No proof of seed oil 'cure' for hot flushes
Women taking pomegranate seed oil, marketed as an alternative remedy for meno-pausal symptoms, got no more relief from hot flushes than women taking a pill containing sunflower oil as a placebo, says a new study.
The study, in which women took the pomegranate seed oil -- rich phytoestrogen plant compounds that mimic oestro-gen -- twice a day, was the first clinical trial of the remedy.
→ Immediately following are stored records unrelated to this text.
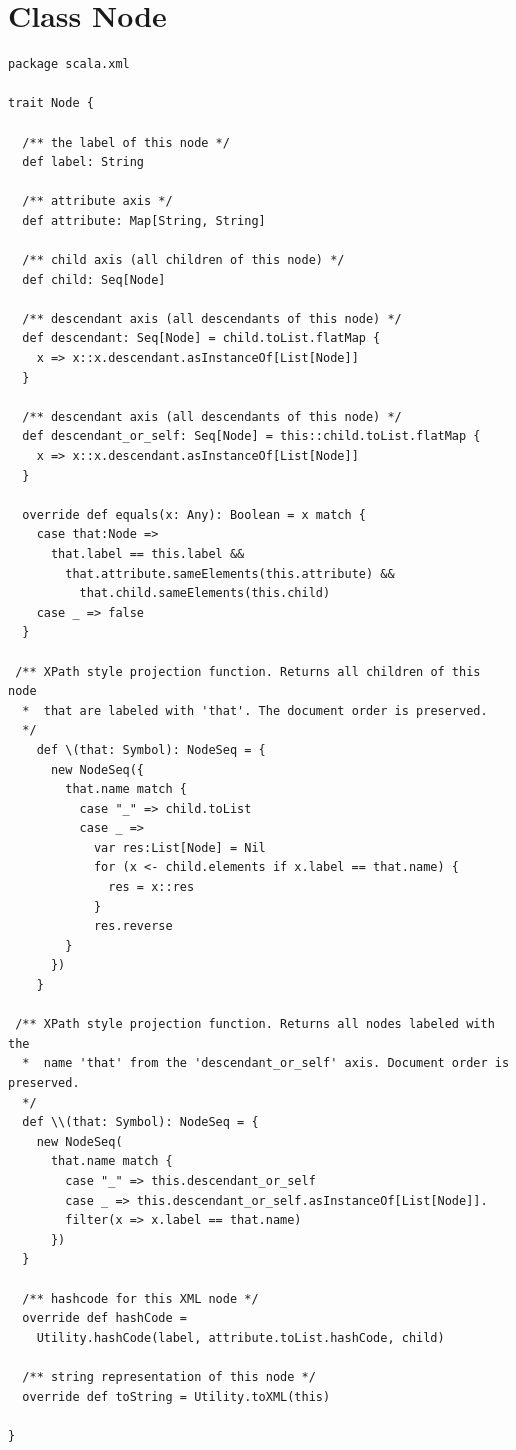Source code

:\section{Class Node}\label{cls:Node}
\begin{lstlisting}
package scala.xml 

trait Node {

  /** the label of this node */
  def label: String               

  /** attribute axis */
  def attribute: Map[String, String] 

  /** child axis (all children of this node) */
  def child: Seq[Node]          

  /** descendant axis (all descendants of this node) */
  def descendant: Seq[Node] = child.toList.flatMap { 
    x => x::x.descendant.asInstanceOf[List[Node]] 
  } 

  /** descendant axis (all descendants of this node) */
  def descendant_or_self: Seq[Node] = this::child.toList.flatMap { 
    x => x::x.descendant.asInstanceOf[List[Node]] 
  } 

  override def equals(x: Any): Boolean = x match {
    case that:Node => 
      that.label == this.label && 
        that.attribute.sameElements(this.attribute) && 
          that.child.sameElements(this.child)
    case _ => false
  } 

 /** XPath style projection function. Returns all children of this node
  *  that are labeled with 'that'. The document order is preserved.
  */
    def \(that: Symbol): NodeSeq = {
      new NodeSeq({
        that.name match {
          case "_" => child.toList  
          case _ =>
            var res:List[Node] = Nil 
            for (x <- child.elements if x.label == that.name) {
              res = x::res 
            }
            res.reverse
        }
      }) 
    }

 /** XPath style projection function. Returns all nodes labeled with the 
  *  name 'that' from the 'descendant_or_self' axis. Document order is preserved.
  */
  def \\(that: Symbol): NodeSeq = {
    new NodeSeq(
      that.name match {
        case "_" => this.descendant_or_self 
        case _ => this.descendant_or_self.asInstanceOf[List[Node]].
        filter(x => x.label == that.name) 
      })
  }

  /** hashcode for this XML node */
  override def hashCode = 
    Utility.hashCode(label, attribute.toList.hashCode, child) 

  /** string representation of this node */
  override def toString = Utility.toXML(this) 

}
\end{lstlisting}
As many as 85pc of women experience hot flushes -- a sensation of heat, often accompanied by sweating, rapid heartbeat and anxiety -- many times a day before, during or after menopause.
"Pomegranate seed oil does not significantly reduce hot flushes within a 12-week observation period, but further studies are needed," wrote lead researcher Leo Auerback, of Vienna.
His team followed 81 postmenopausal women aged 45 to 60. At the start, women reported an average of 11.1 hot flushes a day, and women in the placebo group reported 9.9. After 12 weeks, the women taking pomegranate seed oil saw a nearly 39pc reduction on hot flushes, while women in the placebo group saw a drop of nearly 26pc.
The 13pc difference was too small to credit pomegranate seed oil with any real benefit, the researchers said.